Data records:
--- START ---

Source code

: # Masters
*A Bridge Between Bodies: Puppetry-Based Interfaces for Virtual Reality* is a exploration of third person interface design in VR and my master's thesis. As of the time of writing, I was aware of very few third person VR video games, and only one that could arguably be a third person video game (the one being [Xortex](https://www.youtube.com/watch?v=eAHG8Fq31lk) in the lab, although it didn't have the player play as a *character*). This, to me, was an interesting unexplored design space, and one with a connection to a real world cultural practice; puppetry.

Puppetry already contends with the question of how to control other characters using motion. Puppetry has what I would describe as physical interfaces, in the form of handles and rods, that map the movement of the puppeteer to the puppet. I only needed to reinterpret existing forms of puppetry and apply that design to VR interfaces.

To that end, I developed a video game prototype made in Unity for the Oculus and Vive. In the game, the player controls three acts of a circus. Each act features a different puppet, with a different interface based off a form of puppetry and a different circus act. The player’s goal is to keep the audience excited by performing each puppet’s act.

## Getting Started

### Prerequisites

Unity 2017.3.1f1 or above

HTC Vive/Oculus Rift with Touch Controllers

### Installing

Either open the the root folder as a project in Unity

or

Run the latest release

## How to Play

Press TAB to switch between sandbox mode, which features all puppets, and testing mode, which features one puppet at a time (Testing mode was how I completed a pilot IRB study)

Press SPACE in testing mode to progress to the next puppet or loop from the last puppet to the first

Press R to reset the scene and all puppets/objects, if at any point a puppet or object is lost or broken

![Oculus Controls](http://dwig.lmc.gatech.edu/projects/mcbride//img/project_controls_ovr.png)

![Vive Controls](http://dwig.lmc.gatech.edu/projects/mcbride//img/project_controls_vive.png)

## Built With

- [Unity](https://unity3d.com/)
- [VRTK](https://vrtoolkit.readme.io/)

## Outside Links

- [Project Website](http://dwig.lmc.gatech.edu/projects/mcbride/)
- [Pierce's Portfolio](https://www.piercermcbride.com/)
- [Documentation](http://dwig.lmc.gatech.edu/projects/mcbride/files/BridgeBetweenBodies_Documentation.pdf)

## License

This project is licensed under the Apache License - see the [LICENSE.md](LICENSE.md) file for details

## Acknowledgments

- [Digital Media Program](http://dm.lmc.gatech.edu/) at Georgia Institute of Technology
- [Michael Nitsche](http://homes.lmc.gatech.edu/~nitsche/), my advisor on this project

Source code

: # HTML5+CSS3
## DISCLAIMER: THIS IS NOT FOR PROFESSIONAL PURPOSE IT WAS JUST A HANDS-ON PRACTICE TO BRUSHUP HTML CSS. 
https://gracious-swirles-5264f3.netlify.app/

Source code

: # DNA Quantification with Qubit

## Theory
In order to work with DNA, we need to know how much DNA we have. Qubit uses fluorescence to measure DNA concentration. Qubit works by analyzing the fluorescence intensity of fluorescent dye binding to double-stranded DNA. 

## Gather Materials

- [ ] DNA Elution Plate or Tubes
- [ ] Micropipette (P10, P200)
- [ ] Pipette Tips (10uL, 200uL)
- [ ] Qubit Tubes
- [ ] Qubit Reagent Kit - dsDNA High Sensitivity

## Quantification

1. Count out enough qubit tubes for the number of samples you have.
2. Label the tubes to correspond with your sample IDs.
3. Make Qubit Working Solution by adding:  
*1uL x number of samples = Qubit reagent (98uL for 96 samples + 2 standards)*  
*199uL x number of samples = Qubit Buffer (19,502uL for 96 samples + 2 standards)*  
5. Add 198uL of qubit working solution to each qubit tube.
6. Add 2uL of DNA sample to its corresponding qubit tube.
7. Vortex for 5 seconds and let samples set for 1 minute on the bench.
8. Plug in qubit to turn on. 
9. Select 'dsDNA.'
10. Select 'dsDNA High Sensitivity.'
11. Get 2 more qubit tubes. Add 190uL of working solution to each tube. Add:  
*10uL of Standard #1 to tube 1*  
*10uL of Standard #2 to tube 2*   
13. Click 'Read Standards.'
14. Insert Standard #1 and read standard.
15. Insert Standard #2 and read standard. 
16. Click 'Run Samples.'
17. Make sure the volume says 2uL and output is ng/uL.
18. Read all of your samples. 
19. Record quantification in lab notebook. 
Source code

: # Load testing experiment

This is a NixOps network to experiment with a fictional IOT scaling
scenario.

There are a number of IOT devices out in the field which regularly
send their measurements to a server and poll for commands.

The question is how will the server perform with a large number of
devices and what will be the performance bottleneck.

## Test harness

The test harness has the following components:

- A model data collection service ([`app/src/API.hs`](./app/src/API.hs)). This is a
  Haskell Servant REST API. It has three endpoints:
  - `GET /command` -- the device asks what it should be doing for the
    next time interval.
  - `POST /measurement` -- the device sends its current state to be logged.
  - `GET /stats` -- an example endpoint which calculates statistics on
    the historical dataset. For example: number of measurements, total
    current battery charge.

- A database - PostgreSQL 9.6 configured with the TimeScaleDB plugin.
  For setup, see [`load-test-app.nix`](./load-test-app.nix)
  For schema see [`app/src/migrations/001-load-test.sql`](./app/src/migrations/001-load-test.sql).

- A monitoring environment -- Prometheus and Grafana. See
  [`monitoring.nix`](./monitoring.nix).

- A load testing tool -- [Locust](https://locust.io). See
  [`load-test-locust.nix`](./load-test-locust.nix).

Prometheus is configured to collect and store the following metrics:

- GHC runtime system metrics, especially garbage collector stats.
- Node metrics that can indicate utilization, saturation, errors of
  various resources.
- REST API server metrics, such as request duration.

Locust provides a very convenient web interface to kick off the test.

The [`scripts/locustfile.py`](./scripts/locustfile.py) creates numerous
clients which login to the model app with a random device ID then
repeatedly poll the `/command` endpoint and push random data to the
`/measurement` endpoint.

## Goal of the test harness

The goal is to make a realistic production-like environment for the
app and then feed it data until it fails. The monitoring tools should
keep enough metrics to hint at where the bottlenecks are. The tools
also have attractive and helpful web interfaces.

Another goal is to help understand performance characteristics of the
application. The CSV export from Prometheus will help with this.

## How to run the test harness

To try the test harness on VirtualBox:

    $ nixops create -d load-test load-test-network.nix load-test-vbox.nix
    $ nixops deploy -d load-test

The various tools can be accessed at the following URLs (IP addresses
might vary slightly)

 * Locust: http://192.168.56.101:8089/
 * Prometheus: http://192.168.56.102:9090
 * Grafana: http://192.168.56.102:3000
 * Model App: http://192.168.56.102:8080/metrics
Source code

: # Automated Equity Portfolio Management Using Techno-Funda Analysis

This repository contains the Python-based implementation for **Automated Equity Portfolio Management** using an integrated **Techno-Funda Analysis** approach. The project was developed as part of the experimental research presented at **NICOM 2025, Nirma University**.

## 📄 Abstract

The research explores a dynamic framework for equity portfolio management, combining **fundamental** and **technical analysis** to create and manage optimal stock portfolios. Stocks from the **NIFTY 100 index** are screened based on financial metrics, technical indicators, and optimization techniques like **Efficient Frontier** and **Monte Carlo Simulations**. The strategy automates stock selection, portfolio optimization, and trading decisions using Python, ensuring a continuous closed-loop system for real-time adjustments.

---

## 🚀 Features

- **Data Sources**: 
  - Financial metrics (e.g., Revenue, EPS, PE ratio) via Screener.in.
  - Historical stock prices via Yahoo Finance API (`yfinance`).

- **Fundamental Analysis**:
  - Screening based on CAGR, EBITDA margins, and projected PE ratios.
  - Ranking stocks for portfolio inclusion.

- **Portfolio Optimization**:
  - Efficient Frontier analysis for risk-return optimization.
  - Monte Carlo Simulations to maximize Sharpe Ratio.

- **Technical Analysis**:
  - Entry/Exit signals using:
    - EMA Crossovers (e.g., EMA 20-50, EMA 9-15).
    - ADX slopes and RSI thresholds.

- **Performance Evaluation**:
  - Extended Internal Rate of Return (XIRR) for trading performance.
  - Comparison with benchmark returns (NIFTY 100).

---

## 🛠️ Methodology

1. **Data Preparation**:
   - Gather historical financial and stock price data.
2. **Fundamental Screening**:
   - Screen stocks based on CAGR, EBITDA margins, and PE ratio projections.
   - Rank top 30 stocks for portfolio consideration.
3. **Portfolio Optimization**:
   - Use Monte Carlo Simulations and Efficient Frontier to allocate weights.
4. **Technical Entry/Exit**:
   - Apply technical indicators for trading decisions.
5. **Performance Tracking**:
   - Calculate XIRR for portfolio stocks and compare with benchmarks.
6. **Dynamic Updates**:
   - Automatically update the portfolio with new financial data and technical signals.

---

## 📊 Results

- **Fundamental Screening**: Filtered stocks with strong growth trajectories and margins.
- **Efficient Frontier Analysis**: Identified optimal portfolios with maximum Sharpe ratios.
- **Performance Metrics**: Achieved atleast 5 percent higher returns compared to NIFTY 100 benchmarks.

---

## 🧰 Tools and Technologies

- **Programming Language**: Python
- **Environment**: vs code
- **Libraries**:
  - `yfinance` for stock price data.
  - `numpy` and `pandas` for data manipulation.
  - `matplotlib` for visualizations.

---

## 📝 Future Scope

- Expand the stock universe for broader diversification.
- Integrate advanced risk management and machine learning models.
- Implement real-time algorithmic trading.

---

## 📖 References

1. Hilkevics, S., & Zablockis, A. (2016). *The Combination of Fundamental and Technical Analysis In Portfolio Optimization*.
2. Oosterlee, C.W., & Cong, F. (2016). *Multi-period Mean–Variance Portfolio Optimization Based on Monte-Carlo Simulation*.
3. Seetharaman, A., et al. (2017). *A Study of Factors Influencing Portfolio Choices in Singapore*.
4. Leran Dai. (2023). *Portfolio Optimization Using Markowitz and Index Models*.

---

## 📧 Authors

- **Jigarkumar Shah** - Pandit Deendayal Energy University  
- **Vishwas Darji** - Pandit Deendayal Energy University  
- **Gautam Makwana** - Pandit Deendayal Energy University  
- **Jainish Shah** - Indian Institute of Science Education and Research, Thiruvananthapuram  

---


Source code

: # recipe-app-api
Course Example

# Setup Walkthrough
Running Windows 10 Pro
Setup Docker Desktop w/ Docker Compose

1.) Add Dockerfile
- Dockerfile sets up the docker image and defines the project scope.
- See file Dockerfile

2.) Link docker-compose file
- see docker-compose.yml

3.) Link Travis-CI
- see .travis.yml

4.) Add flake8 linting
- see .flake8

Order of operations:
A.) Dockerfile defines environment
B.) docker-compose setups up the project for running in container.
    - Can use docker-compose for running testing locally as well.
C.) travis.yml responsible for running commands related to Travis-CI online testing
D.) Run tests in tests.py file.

--- END ---

The problem> All that is wanted is the line with "- Dockerfile sets" and every later line in the entries, reproduced exactly.

Reply>
- Dockerfile sets up the docker image and defines the project scope.
- See file Dockerfile

2.) Link docker-compose file
- see docker-compose.yml

3.) Link Travis-CI
- see .travis.yml

4.) Add flake8 linting
- see .flake8

Order of operations:
A.) Dockerfile defines environment
B.) docker-compose setups up the project for running in container.
    - Can use docker-compose for running testing locally as well.
C.) travis.yml responsible for running commands related to Travis-CI online testing
D.) Run tests in tests.py file.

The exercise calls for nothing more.